Deadly Alpine avalanche claims six lives

The six experienced mountaineers were aged between 50 and 70.

A group of French skiers have died in a avalanche in the French Alps. Their bodies were discovered early on Sunday in Queyras mountain range close to the Italian border.

The six experienced mountaineers were aged between 50 and 70.

The tragedy comes after a British man and a French woman were killed in the Alps on Friday.

The incident brings the total number of dead so far this season to at least 17. About 30 people are killed in avalanches and other skiing accidents in the Alps every year, according to the French national association for the study of snow and avalanches (Anena).

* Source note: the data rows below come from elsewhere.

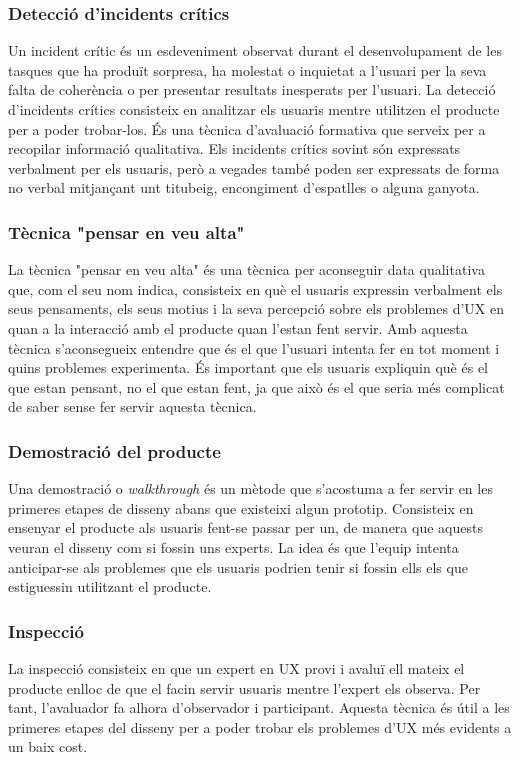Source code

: \subsubsection{Detecció d'incidents crítics}
Un incident crític és un esdeveniment observat durant el desenvolupament de les tasques que ha produït sorpresa, ha molestat o inquietat a l'usuari per la seva falta de coherència o per presentar resultats inesperats per l'usuari. La detecció d'incidents crítics consisteix en analitzar els usuaris mentre utilitzen el producte per a poder trobar-los. És una tècnica d'avaluació formativa que serveix per a recopilar informació qualitativa. Els incidents crítics sovint són expressats verbalment per els usuaris, però a vegades també poden ser expressats de forma no verbal mitjançant unt titubeig, encongiment d'espatlles o alguna ganyota. 
\subsubsection{Tècnica "pensar en veu alta"}
La tècnica "pensar en veu alta" és una tècnica per aconseguir data qualitativa que, com el seu nom indica, consisteix en què el usuaris expressin verbalment els seus pensaments, els seus motius i la seva percepció sobre els problemes d'\ac{UX} en quan a la interacció amb el producte quan l'estan fent servir. Amb aquesta tècnica s'aconsegueix entendre que és el que l'usuari intenta fer en tot moment i quins problemes experimenta.
És important que els usuaris expliquin què és el que estan pensant, no el que estan fent, ja que això és el que seria més complicat de saber sense fer servir aquesta tècnica.  
\subsubsection{Demostració del producte}
Una demostració o \textit{walkthrough} és un mètode que s'acostuma a fer servir en les primeres etapes de disseny abans que existeixi algun prototip. Consisteix en ensenyar el producte als usuaris fent-se passar per un, de manera que aquests veuran el disseny com si fossin uns experts. La idea és que l'equip intenta anticipar-se als problemes que els usuaris podrien tenir si fossin ells els que estiguessin utilitzant el producte. 
\subsubsection{Inspecció} 
La inspecció consisteix en que un expert en UX provi i avaluï ell mateix el producte enlloc de que el facin servir usuaris mentre l'expert els observa. Per tant, l'avaluador fa alhora d'observador i participant. Aquesta tècnica és útil a les primeres etapes del disseny per a poder trobar els problemes d'\ac{UX} més evidents a un baix cost.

Rescuers working in treacherous conditions overnight found three bodies buried in snow on the Vallon de Bachas after midnight on Saturday. Three more bodies were found nearby on Sunday morning. An investigation into the incident is under way amid suspicions that the group may have detached a wind slab on a slope.

Five of the victims were from the Hautes Alpes region, with the sixth from Var in southern France. 

Authorities have warned of the risk of avalanches following heavy snow in recent days. There was a three-out-of-five risk of an avalanche in the Queyras range over the weekend.

Saturday’s avalanche in the French Alps was one of the deadliest involving skiers since January 2006, when five off-piste skiers were buried by snow. According to Anena, 17 people were killed by avalanches across all the French mountain ranges in the 2014 season, 21 in 2013, and 22 in 2012.